ENTRIES SUPPLIED:
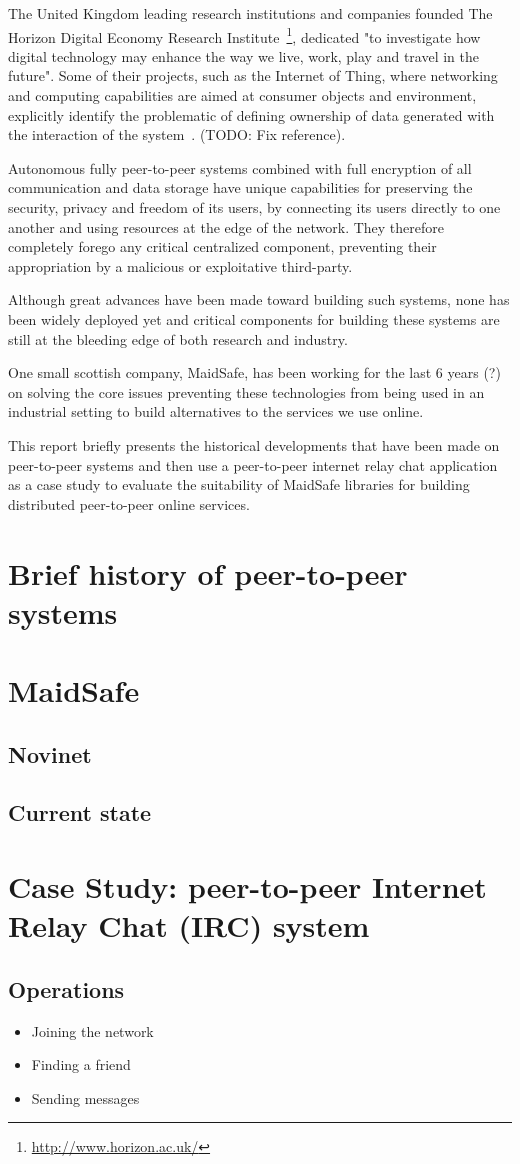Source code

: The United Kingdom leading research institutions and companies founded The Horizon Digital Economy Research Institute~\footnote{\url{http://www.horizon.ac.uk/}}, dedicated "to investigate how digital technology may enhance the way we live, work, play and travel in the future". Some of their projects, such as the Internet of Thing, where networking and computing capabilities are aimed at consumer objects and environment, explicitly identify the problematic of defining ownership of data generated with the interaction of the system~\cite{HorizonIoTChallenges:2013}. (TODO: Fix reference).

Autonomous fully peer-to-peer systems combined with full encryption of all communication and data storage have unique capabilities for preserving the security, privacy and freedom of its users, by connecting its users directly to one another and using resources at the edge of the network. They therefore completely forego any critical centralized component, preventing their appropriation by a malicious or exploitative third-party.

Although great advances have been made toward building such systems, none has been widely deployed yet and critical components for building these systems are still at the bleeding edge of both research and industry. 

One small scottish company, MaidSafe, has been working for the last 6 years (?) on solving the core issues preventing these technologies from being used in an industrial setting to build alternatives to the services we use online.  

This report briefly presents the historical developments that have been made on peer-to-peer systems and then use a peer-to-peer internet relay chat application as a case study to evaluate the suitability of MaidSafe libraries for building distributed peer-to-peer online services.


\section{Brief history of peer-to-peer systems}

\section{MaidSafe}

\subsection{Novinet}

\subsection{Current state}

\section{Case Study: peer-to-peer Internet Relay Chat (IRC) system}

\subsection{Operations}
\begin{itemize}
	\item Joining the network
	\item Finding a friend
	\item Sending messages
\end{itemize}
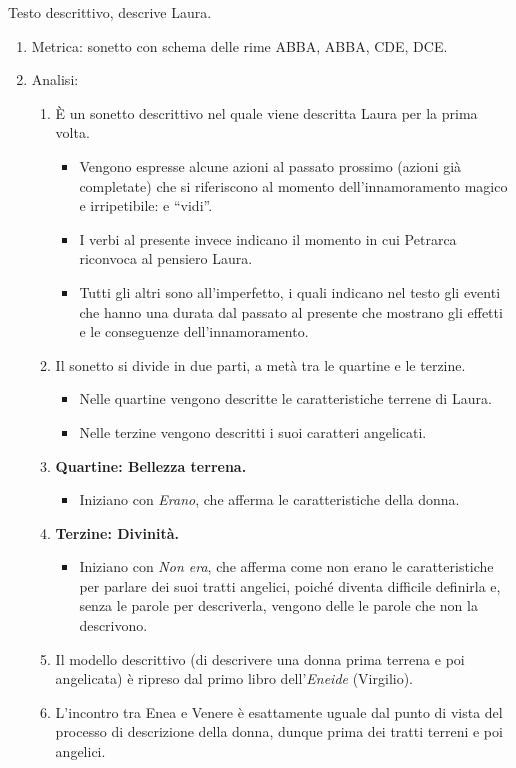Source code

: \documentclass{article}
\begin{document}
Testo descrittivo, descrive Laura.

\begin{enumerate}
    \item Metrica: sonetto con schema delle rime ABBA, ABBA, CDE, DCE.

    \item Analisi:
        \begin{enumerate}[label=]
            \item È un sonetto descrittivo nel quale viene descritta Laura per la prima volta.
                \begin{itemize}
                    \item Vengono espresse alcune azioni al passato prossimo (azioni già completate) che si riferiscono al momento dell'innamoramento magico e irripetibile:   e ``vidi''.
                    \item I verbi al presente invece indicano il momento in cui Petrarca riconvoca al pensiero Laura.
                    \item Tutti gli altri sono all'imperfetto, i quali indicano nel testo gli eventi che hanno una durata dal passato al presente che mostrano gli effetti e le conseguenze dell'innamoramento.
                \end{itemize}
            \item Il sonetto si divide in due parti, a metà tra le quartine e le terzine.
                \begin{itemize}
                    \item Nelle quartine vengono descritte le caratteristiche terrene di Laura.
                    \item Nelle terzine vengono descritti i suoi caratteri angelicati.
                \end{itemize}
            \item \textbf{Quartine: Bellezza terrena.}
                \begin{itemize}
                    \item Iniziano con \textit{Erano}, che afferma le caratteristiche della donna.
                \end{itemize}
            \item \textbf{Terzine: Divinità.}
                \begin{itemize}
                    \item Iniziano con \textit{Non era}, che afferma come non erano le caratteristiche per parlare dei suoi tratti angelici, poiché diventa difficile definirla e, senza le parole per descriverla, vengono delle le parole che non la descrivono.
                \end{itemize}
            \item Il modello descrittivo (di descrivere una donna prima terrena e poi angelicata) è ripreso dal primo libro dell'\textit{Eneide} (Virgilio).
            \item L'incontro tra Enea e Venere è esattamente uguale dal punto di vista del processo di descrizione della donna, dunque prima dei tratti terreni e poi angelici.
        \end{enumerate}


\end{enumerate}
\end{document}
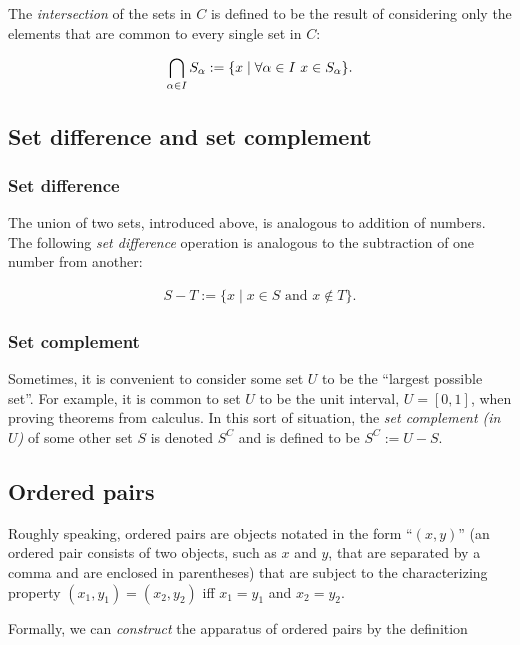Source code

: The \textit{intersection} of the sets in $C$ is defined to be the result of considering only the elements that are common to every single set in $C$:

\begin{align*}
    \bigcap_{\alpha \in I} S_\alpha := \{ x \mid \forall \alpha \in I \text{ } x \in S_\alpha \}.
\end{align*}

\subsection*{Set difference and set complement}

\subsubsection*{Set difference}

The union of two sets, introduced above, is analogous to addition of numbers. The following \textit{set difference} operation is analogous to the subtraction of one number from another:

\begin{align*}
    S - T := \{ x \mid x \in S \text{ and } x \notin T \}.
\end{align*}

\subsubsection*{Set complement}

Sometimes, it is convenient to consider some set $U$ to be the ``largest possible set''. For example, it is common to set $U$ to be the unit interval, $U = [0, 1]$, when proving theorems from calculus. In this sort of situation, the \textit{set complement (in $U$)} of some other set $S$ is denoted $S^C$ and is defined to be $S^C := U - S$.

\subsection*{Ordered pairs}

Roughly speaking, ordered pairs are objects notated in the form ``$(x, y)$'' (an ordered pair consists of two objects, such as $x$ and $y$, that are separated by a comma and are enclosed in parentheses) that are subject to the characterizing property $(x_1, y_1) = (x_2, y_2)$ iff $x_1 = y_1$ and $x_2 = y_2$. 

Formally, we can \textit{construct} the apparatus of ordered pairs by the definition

...

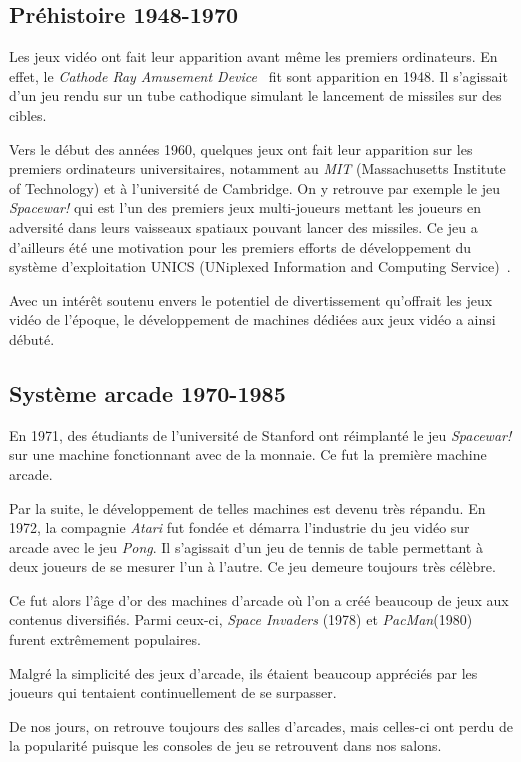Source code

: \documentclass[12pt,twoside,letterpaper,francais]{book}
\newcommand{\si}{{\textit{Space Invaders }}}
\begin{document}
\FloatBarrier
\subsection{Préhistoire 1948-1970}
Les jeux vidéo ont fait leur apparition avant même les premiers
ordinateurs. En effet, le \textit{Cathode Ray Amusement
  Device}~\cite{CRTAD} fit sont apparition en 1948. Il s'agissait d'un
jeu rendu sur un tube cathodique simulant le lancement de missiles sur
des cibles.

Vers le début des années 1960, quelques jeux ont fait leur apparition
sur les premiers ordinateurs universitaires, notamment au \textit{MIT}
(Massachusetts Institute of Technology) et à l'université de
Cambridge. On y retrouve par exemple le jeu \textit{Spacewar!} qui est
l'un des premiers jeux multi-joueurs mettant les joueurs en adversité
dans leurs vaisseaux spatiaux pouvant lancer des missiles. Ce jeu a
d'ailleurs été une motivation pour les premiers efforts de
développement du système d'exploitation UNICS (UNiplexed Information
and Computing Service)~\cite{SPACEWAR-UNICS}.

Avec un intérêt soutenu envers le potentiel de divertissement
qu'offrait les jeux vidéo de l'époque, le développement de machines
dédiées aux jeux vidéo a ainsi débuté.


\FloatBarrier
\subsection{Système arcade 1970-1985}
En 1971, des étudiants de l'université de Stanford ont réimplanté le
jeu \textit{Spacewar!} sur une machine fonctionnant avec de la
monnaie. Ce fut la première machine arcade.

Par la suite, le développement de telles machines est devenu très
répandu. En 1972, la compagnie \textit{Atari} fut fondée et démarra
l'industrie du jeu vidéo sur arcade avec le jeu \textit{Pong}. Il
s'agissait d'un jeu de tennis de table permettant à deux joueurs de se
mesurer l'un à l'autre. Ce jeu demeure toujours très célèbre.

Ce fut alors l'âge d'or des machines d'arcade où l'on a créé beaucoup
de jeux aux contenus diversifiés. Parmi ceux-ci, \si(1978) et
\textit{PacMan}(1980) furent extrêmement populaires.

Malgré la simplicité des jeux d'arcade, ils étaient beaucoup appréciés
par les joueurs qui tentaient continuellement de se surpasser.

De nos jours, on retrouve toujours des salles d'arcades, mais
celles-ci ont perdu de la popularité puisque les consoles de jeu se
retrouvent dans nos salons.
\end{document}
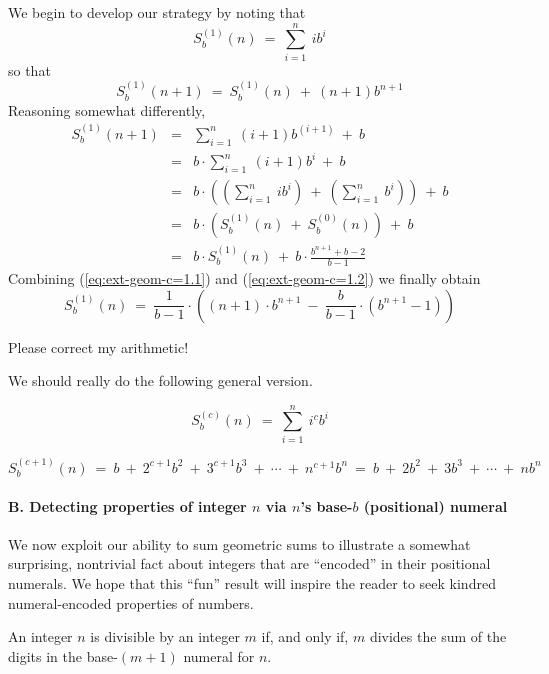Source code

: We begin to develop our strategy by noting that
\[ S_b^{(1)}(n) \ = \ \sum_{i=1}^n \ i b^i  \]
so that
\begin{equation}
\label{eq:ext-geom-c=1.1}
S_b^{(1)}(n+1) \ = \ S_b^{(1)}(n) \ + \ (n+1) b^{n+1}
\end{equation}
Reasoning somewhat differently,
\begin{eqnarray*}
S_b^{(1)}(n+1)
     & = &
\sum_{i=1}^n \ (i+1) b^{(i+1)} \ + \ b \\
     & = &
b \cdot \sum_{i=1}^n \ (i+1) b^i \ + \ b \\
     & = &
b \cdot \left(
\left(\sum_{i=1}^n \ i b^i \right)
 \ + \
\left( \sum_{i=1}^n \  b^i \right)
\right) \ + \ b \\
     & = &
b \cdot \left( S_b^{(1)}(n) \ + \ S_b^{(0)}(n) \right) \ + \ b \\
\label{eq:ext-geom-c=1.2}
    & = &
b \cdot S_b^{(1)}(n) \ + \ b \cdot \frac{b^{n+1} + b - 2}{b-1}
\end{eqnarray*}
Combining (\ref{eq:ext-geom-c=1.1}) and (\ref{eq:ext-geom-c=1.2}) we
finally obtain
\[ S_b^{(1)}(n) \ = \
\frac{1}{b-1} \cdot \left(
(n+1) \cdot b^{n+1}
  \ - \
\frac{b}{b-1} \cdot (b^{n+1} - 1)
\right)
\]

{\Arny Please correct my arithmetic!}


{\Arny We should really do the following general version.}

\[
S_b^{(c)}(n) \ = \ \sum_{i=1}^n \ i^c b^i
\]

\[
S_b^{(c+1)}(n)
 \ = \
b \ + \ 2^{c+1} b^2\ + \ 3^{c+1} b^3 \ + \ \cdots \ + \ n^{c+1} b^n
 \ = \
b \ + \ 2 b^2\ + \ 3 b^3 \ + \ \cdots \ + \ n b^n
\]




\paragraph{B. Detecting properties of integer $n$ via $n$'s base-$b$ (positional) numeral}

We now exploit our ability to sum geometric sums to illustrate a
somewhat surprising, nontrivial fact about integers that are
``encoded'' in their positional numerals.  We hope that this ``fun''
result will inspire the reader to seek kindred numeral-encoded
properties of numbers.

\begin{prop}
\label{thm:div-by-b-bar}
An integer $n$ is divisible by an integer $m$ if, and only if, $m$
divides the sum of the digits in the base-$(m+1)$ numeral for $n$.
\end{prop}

WORK TO COMPLETE:
The lines to copy are those above that contain "right".

PROBLEM SOLUTION:
\left(\sum_{i=1}^n \ i b^i \right)
\left( \sum_{i=1}^n \  b^i \right)
\right) \ + \ b \\
b \cdot \left( S_b^{(1)}(n) \ + \ S_b^{(0)}(n) \right) \ + \ b \\
\right)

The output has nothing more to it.